Description of the task: Your task is to restate exactly the lines from the one holding "The term computer-supported" to the end of the entries below, inclusive.

Plain-text document sources
┄┄┄┄┄┄

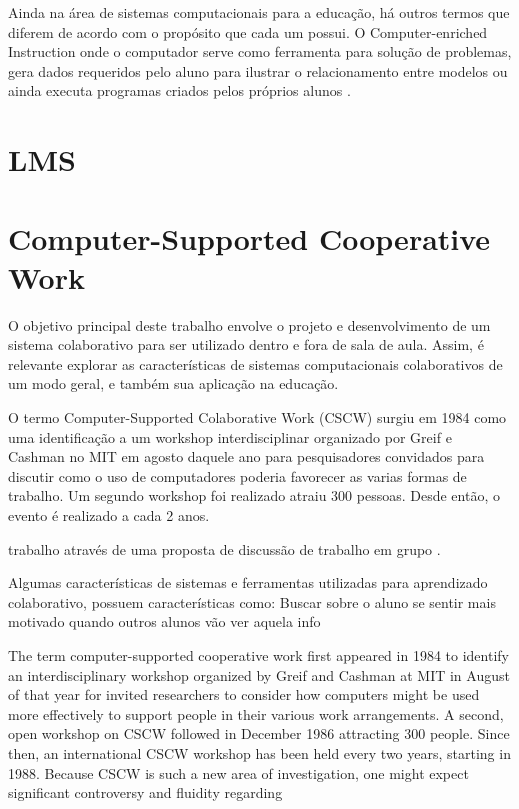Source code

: Ainda na área de sistemas computacionais para a educação, há outros termos que diferem de acordo com o propósito que cada um possui. O Computer-enriched Instruction onde o computador serve como ferramenta para solução de problemas, gera dados requeridos pelo aluno para ilustrar o relacionamento entre modelos ou ainda executa programas criados pelos próprios alunos \cite{wheres98, cotton91}.

\section{LMS}

\section{Computer-Supported Cooperative Work}

O objetivo principal deste trabalho envolve o projeto e desenvolvimento de um sistema colaborativo para ser utilizado dentro e fora de sala de aula. Assim, é relevante explorar as características de sistemas computacionais colaborativos de um modo geral, e também sua aplicação na educação.

O termo Computer-Supported Colaborative Work (CSCW) surgiu em 1984 como uma identificação a um workshop interdisciplinar organizado por Greif e Cashman no MIT em agosto daquele ano para pesquisadores convidados para discutir como o uso de computadores poderia favorecer as varias formas de trabalho. Um segundo workshop foi realizado atraiu 300 pessoas. Desde então, o evento é realizado a cada 2 anos.

 trabalho através de uma proposta de discussão de trabalho em grupo \cite{greif1988}.


Algumas características de sistemas e ferramentas utilizadas para aprendizado colaborativo, possuem características como:
Buscar sobre o aluno se sentir mais motivado quando outros alunos vão ver aquela info

The term computer-supported cooperative work first appeared
in 1984 to identify an interdisciplinary workshop
organized by Greif and Cashman at MIT in August of
that year for invited researchers to consider how computers
might be used more effectively to support people
in their various work arrangements. A second, open workshop
on CSCW followed in December 1986 attracting
300 people. Since then, an international CSCW workshop
has been held every two years, starting in 1988.
Because CSCW is such a new area of investigation, one
might expect significant controversy and fluidity regarding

┄┄┄┄┄┄

Exercise result:
The term computer-supported cooperative work first appeared
in 1984 to identify an interdisciplinary workshop
organized by Greif and Cashman at MIT in August of
that year for invited researchers to consider how computers
might be used more effectively to support people
in their various work arrangements. A second, open workshop
on CSCW followed in December 1986 attracting
300 people. Since then, an international CSCW workshop
has been held every two years, starting in 1988.
Because CSCW is such a new area of investigation, one
might expect significant controversy and fluidity regarding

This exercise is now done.